Year’s Mind

Year’s Mind

A year is a strange thing. 365 point something days, during which the earth orbits the sun and spins on her axis, eventually bringing you back round to the same date. It can be bittersweet. Anniversaries and birthdays, markings of celebrations and of commemorations.

The first year after a bereavement is a time when it feels as though all the certainties, the solid anchor-points of life, have been ripped up and thrown away. No matter what you try, nothing feels right. You cannot get comfortable, as if comfort itself no longer exists. And when you do teeter on the brink of it, you jerk back, feeling guilty, uneasy and disconcerted by the sinking into an old normality that doesn’t really exist. Like that stomach-churning moment when you step off the final stair, and for a second, you believe there are more stairs and that you are about to fall, before you catch yourself, heart-pounding and filled with absurd fear. The Rev Richard Coles has a book coming out called “The Madness of Grief” detailing his journey through loss, and though it’s not a book I could read right now, the idea that somehow in that liminal time after bereavement we go into a kind of madness, resonates.

But the year thing, there’s truth in the old adage of time being a great healer. Cliche that it is, and one that should never be offered to a grieving person as a shortcut to actually sitting and being with them, it contains old wisdom. Each day you go through is a triumph; each sleepless night, a survival of that pain. The other week was the first anniversary of my mother’s death. She died in the first few days of the UK lock-down, and so much seems to have happened (and so little too, strangely) since then. The nights of excruciating insomnia, the endless rehashing of memories, the inevitable and (probably) unearned guilt, have begun to peter out finally. It’s unusual rather than the norm, for me to be sitting reading on the sofa at 2am, with a cat for company and a heated blanket for comfort, drinking herbal tea or hot milk. That year of mourning has given way to less raw, less immediate sorrow. Not gone away, no, but the sheer touched-on-the quick roar of grief has settled.

The Victorians partially codified their grief and their rituals and customs around mourning; deep mourning was worn for a certain period of time, usually a year, but sometimes longer, depending on the closeness of the connection. Sombre colours were then allowed, in varying degrees. I remember a colleague speaking of a friend who had lost her husband in his 30s, of how she wished she could use some of those customs because after that first year, when others had begun to forget about her loss, she knew that the grief was still very much in the early stages. She wanted to BEGIN wearing mourning for her love, because only the shock of the loss was past and the real process of grieving was starting at a point when others expected her to begin dating again.

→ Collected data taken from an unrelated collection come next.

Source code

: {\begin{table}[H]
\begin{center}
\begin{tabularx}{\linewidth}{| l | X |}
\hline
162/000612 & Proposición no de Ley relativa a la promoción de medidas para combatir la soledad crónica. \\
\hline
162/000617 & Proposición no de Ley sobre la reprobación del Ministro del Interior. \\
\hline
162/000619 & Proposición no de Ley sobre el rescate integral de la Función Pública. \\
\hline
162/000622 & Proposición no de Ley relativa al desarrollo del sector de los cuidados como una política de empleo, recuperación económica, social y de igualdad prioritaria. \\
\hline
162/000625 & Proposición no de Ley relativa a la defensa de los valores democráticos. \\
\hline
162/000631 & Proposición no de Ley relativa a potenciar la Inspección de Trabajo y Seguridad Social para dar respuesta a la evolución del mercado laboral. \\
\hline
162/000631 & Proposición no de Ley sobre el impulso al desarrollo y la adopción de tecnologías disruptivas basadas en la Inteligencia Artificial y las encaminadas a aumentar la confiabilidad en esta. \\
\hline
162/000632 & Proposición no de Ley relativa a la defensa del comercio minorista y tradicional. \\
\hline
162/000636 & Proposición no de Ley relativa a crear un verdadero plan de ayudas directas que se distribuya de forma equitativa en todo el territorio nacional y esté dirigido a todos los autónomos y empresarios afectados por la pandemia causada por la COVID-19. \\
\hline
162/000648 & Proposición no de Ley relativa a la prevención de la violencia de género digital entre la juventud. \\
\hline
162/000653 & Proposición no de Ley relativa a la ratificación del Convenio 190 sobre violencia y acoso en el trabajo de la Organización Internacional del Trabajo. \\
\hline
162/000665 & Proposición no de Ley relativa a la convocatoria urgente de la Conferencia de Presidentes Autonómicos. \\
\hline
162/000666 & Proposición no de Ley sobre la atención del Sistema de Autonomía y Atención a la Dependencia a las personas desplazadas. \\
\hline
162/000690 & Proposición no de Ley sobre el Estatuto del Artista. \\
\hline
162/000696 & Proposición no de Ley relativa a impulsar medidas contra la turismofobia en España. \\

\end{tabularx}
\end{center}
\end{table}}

Grief is a journey we all travel along in our own unique ways; the completion of the first year after a death brings for many a subtle change. It can deepen the grief, but for me, I have felt a change. There is great sadness, but it feels different. I’m not sure how to explain it but there is a lightening of the burden of sorrow. It’s still one day at a time but there are more good days than bad ones and I am grateful for that.